In fact the company was accelerating every product development project, using leaner, more responsive and empowered teams to bring cars to market faster. Viper’s team, under Roy Sjoberg’s direction, showed the whole company how to do it, earning accolades for bringing the car from rough idea to reality. The initial $50 million investment target swelled to $80 million—still just a third of what was typical for a new car then.

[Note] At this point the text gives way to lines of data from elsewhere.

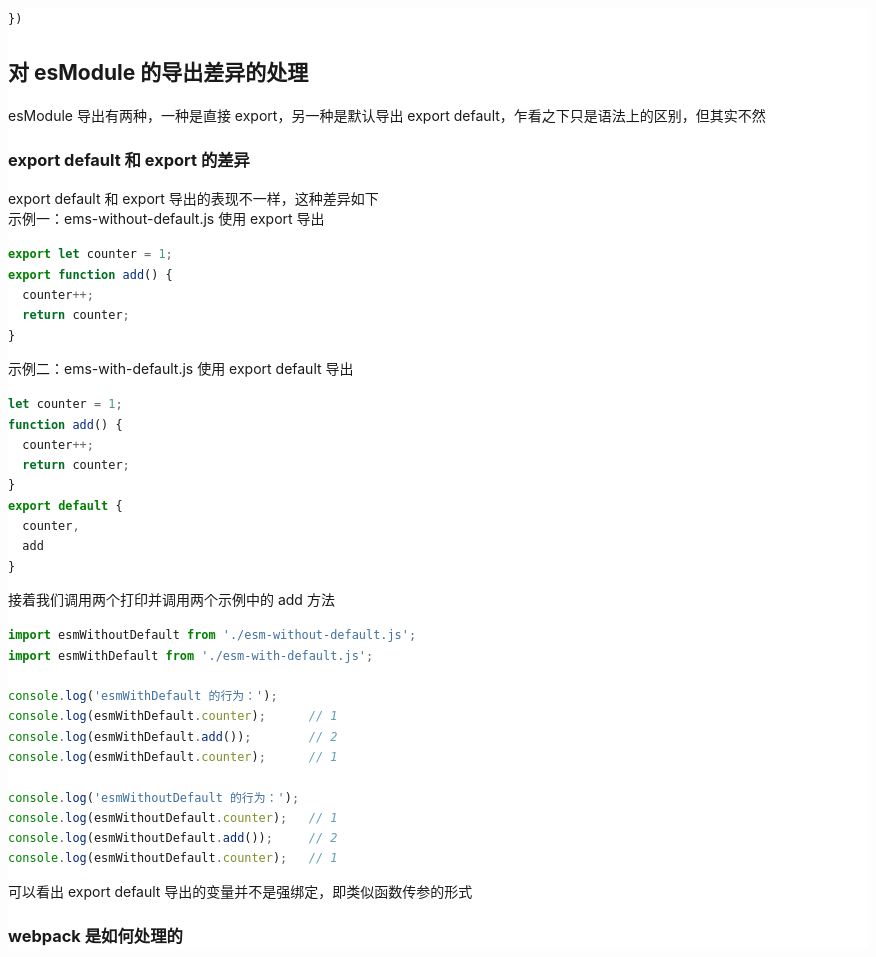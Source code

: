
 ```js
})
```

## 对 esModule 的导出差异的处理

esModule 导出有两种，一种是直接 export，另一种是默认导出 export default，乍看之下只是语法上的区别，但其实不然

### export default 和 export 的差异

export default 和 export 导出的表现不一样，这种差异如下  
示例一：ems-without-default.js 使用 export 导出

```js
export let counter = 1;
export function add() {
  counter++;
  return counter;
}
```

示例二：ems-with-default.js 使用 export default 导出

```js
let counter = 1;
function add() {
  counter++;
  return counter;
}
export default {
  counter,
  add
}
```

接着我们调用两个打印并调用两个示例中的 add 方法

```js
import esmWithoutDefault from './esm-without-default.js';
import esmWithDefault from './esm-with-default.js';

console.log('esmWithDefault 的行为：');
console.log(esmWithDefault.counter);      // 1
console.log(esmWithDefault.add());        // 2
console.log(esmWithDefault.counter);      // 1

console.log('esmWithoutDefault 的行为：');
console.log(esmWithoutDefault.counter);   // 1
console.log(esmWithoutDefault.add());     // 2
console.log(esmWithoutDefault.counter);   // 1
```

可以看出 export default 导出的变量并不是强绑定，即类似函数传参的形式

### webpack 是如何处理的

“It should be said, too, that Francois Castaing was a powerful force in all of this,” Lutz said. “He argued that we needed to keep the weight down and the truck engine was too heavy for the Viper, for instance.” French-born Castaing had joined Chrysler when it acquired AMC/Jeep from Renault in 1987 and brought his European racing experience at Le Mans and in Formula One to the table to go with Shelby’s input on the project.

“Since we owned Lamborghini at the time, we sent the engine to them and said, ‘Don’t spend a lot but figure out how to make this in aluminum/” Lutz said. “While they were at it, they gave it bigger valves and improved just about everything to get us to 400 hp, which was huge at the time. That took 200 pounds out of the car. It’s not going too far to suggest that engine was designed by Lamborghini.”
There were many changes along the way but today, when Dodge shares a corporate umbrella with the Fiat Group brands, it’s worth remembering the Italian connection goes back a ways and the company had partnerships with Alfa Romeo and Maserati 25 years ago, too.

Contributions from afar notwithstanding, it was the hometown team that took the original Viper and kept it up to date and vital, adapting to regulatory and market changes over the years so we still have a Viper worthy of aspiration. Today’s fifth-generation model benefits from repeated refinement and re-engineering efforts, continuously improving the car without losing the thread of what always made it special. The 450-hp GTS coupe came in 1996 and carried Viper’s banner into international racing; the GTS-R competition model won Le Mans in 1997 and ’98. Viper competed in the Tudor United Sportscar Championship and won both the 2014 GTLM driver and team championships at the season-ending Petit Le Mans 10-hour endurance race at Road Atlanta.
Indeed, racing has influenced Viper’s evolution throughout, even as the devoted owners were informing Dodge about changes and upgrades they’d like to see to make the car more capable, special and desirable.